**WHAT YOU HAVE TO DO:**
Wherever "Juan" shows up in the records below, copy the whole line.

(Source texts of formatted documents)
******

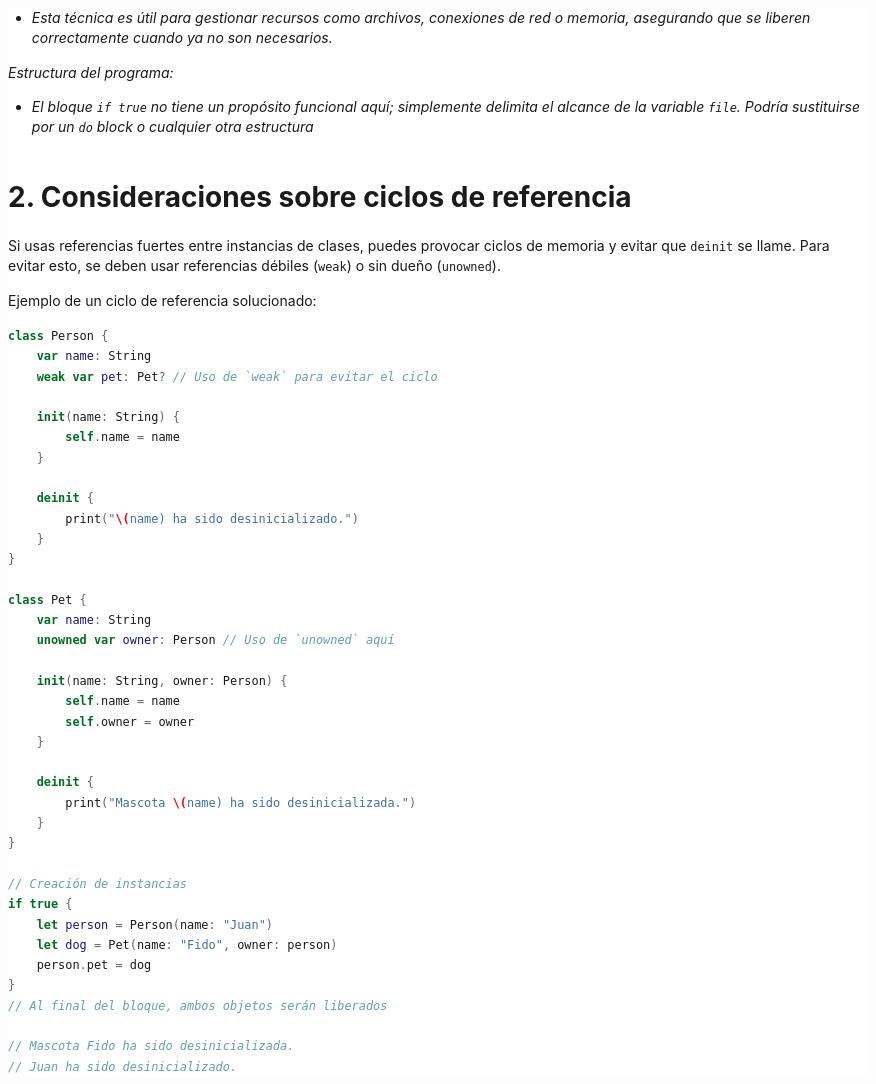 - *Esta técnica es útil para gestionar recursos como archivos, conexiones de red o memoria, asegurando que se liberen correctamente cuando ya no son necesarios.*

*Estructura del programa:*

- *El bloque `if true` no tiene un propósito funcional aquí; simplemente delimita el alcance de la variable `file`. Podría sustituirse por un `do` block o cualquier otra estructura*
</aside>

# **2. Consideraciones sobre ciclos de referencia**

Si usas referencias fuertes entre instancias de clases, puedes provocar ciclos de memoria y evitar que `deinit` se llame. Para evitar esto, se deben usar referencias débiles (`weak`) o sin dueño (`unowned`).

Ejemplo de un ciclo de referencia solucionado:

```swift
class Person {
    var name: String
    weak var pet: Pet? // Uso de `weak` para evitar el ciclo
    
    init(name: String) {
        self.name = name
    }
    
    deinit {
        print("\(name) ha sido desinicializado.")
    }
}

class Pet {
    var name: String
    unowned var owner: Person // Uso de `unowned` aquí
    
    init(name: String, owner: Person) {
        self.name = name
        self.owner = owner
    }
    
    deinit {
        print("Mascota \(name) ha sido desinicializada.")
    }
}

// Creación de instancias
if true {
    let person = Person(name: "Juan")
    let dog = Pet(name: "Fido", owner: person)
    person.pet = dog
}
// Al final del bloque, ambos objetos serán liberados

// Mascota Fido ha sido desinicializada.
// Juan ha sido desinicializado.
```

******

**COMPLETED EXERCISE:**
    let person = Person(name: "Juan")
// Juan ha sido desinicializado.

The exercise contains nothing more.